### [AVAILABLE DATA]
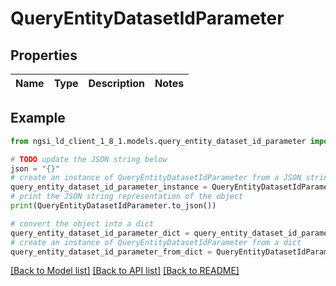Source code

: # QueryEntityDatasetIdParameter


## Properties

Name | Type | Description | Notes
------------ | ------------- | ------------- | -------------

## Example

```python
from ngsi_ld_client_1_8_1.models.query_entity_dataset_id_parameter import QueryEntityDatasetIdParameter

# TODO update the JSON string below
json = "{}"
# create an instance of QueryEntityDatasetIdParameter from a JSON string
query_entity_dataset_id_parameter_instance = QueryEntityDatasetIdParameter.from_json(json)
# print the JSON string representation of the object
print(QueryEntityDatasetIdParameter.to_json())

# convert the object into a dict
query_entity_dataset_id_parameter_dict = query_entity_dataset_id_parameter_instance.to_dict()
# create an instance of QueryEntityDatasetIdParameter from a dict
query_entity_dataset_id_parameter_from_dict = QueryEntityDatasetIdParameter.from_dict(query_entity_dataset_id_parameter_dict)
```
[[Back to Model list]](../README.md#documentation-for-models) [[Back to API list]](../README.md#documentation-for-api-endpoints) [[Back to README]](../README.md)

### [YOUR GOAL]
Set down, word for word, the full listing above, and carry over no pictures.

### [SOLUTION TO THIS PROBLEM]
Source code

: # QueryEntityDatasetIdParameter


## Properties

Name | Type | Description | Notes
------------ | ------------- | ------------- | -------------

## Example

```python
from ngsi_ld_client_1_8_1.models.query_entity_dataset_id_parameter import QueryEntityDatasetIdParameter

# TODO update the JSON string below
json = "{}"
# create an instance of QueryEntityDatasetIdParameter from a JSON string
query_entity_dataset_id_parameter_instance = QueryEntityDatasetIdParameter.from_json(json)
# print the JSON string representation of the object
print(QueryEntityDatasetIdParameter.to_json())

# convert the object into a dict
query_entity_dataset_id_parameter_dict = query_entity_dataset_id_parameter_instance.to_dict()
# create an instance of QueryEntityDatasetIdParameter from a dict
query_entity_dataset_id_parameter_from_dict = QueryEntityDatasetIdParameter.from_dict(query_entity_dataset_id_parameter_dict)
```
[[Back to Model list]](../README.md#documentation-for-models) [[Back to API list]](../README.md#documentation-for-api-endpoints) [[Back to README]](../README.md)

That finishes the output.